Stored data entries
==============================
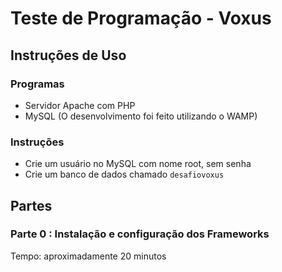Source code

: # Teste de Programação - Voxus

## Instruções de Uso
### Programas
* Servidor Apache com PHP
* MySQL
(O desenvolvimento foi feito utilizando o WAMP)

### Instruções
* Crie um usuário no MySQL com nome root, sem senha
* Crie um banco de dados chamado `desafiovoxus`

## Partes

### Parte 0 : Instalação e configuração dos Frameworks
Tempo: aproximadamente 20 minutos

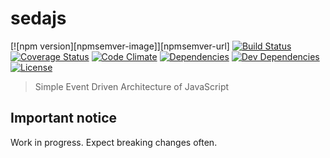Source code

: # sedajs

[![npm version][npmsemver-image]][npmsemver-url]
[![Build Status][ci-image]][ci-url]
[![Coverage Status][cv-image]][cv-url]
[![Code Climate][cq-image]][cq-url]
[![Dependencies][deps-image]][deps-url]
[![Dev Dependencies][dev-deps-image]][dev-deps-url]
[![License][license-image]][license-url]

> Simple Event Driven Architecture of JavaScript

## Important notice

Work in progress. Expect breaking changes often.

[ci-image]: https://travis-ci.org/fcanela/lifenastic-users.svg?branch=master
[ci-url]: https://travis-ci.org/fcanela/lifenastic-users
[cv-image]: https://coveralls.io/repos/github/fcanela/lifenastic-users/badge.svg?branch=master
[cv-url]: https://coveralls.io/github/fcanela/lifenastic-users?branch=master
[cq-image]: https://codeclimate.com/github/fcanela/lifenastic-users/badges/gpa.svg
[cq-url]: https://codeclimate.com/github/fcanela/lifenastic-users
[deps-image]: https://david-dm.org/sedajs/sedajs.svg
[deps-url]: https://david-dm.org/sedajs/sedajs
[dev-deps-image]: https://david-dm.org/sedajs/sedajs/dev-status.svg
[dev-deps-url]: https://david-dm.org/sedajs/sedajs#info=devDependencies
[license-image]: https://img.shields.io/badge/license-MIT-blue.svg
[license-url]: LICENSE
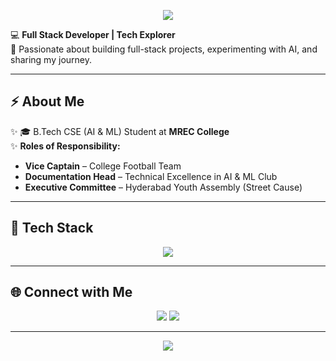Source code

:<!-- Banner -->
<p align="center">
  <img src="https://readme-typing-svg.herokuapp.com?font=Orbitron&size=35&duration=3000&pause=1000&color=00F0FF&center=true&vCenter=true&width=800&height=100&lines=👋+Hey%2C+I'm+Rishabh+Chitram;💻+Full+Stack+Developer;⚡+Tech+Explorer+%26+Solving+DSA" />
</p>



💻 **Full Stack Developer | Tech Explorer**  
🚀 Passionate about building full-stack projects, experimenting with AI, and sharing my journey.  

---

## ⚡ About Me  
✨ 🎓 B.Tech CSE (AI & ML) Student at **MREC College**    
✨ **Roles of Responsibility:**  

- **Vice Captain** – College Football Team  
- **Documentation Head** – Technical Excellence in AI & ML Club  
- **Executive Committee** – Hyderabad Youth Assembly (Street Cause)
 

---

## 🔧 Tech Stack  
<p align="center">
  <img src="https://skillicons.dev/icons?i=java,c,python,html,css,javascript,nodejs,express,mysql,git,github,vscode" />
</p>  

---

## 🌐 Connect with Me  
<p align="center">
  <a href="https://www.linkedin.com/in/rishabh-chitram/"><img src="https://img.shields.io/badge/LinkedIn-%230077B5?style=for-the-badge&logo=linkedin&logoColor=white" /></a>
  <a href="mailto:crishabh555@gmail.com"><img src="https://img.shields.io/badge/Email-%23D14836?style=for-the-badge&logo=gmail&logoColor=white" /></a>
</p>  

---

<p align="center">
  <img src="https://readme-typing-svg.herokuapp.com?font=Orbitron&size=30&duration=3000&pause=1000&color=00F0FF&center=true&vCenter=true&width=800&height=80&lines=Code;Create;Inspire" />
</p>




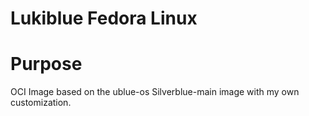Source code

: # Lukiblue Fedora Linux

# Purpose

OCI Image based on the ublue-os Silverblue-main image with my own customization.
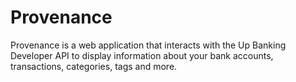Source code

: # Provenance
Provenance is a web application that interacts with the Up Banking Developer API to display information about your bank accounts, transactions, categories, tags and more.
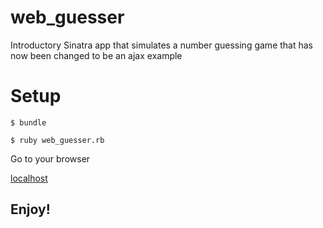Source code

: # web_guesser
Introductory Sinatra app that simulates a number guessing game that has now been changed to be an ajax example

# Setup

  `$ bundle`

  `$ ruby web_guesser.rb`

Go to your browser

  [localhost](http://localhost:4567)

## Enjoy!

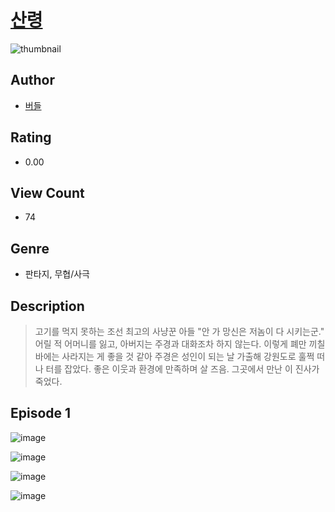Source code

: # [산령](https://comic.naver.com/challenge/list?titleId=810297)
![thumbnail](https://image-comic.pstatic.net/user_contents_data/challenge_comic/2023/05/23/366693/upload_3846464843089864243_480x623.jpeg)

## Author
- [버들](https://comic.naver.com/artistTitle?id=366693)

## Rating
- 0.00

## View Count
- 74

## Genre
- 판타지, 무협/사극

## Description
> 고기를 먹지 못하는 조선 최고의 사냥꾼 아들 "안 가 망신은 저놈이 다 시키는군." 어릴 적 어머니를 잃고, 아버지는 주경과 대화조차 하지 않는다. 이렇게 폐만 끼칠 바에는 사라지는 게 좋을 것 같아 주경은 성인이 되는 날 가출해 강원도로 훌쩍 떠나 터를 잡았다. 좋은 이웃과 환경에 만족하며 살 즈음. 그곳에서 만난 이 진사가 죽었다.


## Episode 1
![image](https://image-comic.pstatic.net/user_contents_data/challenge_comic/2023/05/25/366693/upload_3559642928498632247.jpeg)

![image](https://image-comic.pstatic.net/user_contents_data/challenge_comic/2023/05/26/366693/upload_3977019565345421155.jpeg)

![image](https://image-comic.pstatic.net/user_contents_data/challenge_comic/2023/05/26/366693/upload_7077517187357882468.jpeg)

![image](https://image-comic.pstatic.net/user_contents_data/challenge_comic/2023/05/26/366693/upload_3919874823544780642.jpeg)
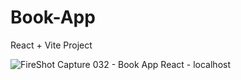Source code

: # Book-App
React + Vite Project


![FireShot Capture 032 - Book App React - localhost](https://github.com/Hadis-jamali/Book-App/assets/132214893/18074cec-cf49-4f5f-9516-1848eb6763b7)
==============================
• Aim of the task
Every line above with the word "duration" is to be copied out.

• Solution to the exercise
  <img src="https://readme-typing-svg.herokuapp.com?font=Orbitron&size=35&duration=3000&pause=1000&color=00F0FF&center=true&vCenter=true&width=800&height=100&lines=👋+Hey%2C+I'm+Rishabh+Chitram;💻+Full+Stack+Developer;⚡+Tech+Explorer+%26+Solving+DSA" />
  <img src="https://readme-typing-svg.herokuapp.com?font=Orbitron&size=30&duration=3000&pause=1000&color=00F0FF&center=true&vCenter=true&width=800&height=80&lines=Code;Create;Inspire" />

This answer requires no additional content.